Exercise data below:

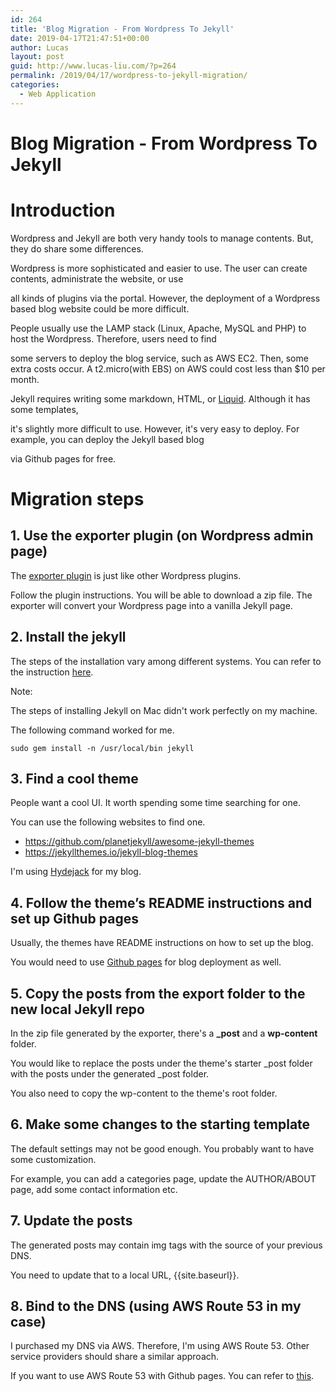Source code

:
 ```yaml
---
id: 264
title: 'Blog Migration - From Wordpress To Jekyll'
date: 2019-04-17T21:47:51+00:00
author: Lucas
layout: post
guid: http://www.lucas-liu.com/?p=264
permalink: /2019/04/17/wordpress-to-jekyll-migration/
categories:
  - Web Application
---
```


# Blog Migration - From Wordpress To Jekyll
# Introduction

Wordpress and Jekyll are both very handy tools to manage contents. But, they do share some differences.


Wordpress is more sophisticated and easier to use. The user can create contents, administrate the website, or use

all kinds of plugins via the portal. However, the deployment of a Wordpress based blog website could be more difficult.

People usually use the LAMP stack (Linux, Apache, MySQL and PHP) to host the Wordpress. Therefore, users need to find

some servers to deploy the blog service, such as AWS EC2. Then, some extra costs occur. A t2.micro(with EBS) on AWS could cost less than $10 per month.


Jekyll requires writing some markdown, HTML, or [Liquid](https://jekyllrb.com/docs/liquid/). Although it has some templates,

it's slightly more difficult to use. However, it's very easy to deploy. For example, you can deploy the Jekyll based blog

via Github pages for free.   

# Migration steps

## 1. Use the exporter plugin (on Wordpress admin page)

The [exporter plugin](https://github.com/benbalter/wordpress-to-jekyll-exporter) is just like other Wordpress plugins.

Follow the plugin instructions. You will be able to download a zip file. The exporter will convert your Wordpress page into a vanilla Jekyll page.

## 2. Install the jekyll

The steps of the installation vary among different systems. You can refer to the instruction [here](https://jekyllrb.com/docs/installation/macos/).

Note:

The steps of installing Jekyll on Mac didn't work perfectly on my machine.

The following command worked for me.

```aidl
sudo gem install -n /usr/local/bin jekyll
```  

## 3. Find a cool theme

People want a cool UI. It worth spending some time searching for one.

You can use the following websites to find one.

* https://github.com/planetjekyll/awesome-jekyll-themes
* https://jekyllthemes.io/jekyll-blog-themes

I'm using [Hydejack](https://hydejack.com/) for my blog.

## 4. Follow the theme’s README instructions and set up Github pages

Usually, the themes have README instructions on how to set up the blog.

You would need to use [Github pages](https://pages.github.com/) for blog deployment as well.

## 5. Copy the posts from the export folder to the new local Jekyll repo

In the zip file generated by the exporter, there's a **_post** and a **wp-content** folder.

You would like to replace the posts under the theme's starter _post folder with the posts under the generated _post folder.

You also need to copy the wp-content to the theme's root folder.

## 6. Make some changes to the starting template

The default settings may not be good enough. You probably want to have some customization.
 
For example, you can add a categories page, update the AUTHOR/ABOUT page, add some contact information etc.

## 7. Update the posts

The generated posts may contain img tags with the source of your previous DNS.

You need to update that to a local URL, \{\{site.baseurl\}\}.

## 8. Bind to the DNS (using AWS Route 53 in my case)

I purchased my DNS via AWS. Therefore, I'm using AWS Route 53. Other service providers should share a similar approach.

If you want to use AWS Route 53 with Github pages. You can refer to [this](https://samyounger.com/github/git/github-pages/aws/route53/2017/02/15/github-pages-with-aws.html).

End of Exercise data.

Output the line that contains "You need to", followed by every later line in the listing, with no line omitted and none added.

Solution below:
You need to update that to a local URL, \{\{site.baseurl\}\}.

## 8. Bind to the DNS (using AWS Route 53 in my case)

I purchased my DNS via AWS. Therefore, I'm using AWS Route 53. Other service providers should share a similar approach.

If you want to use AWS Route 53 with Github pages. You can refer to [this](https://samyounger.com/github/git/github-pages/aws/route53/2017/02/15/github-pages-with-aws.html).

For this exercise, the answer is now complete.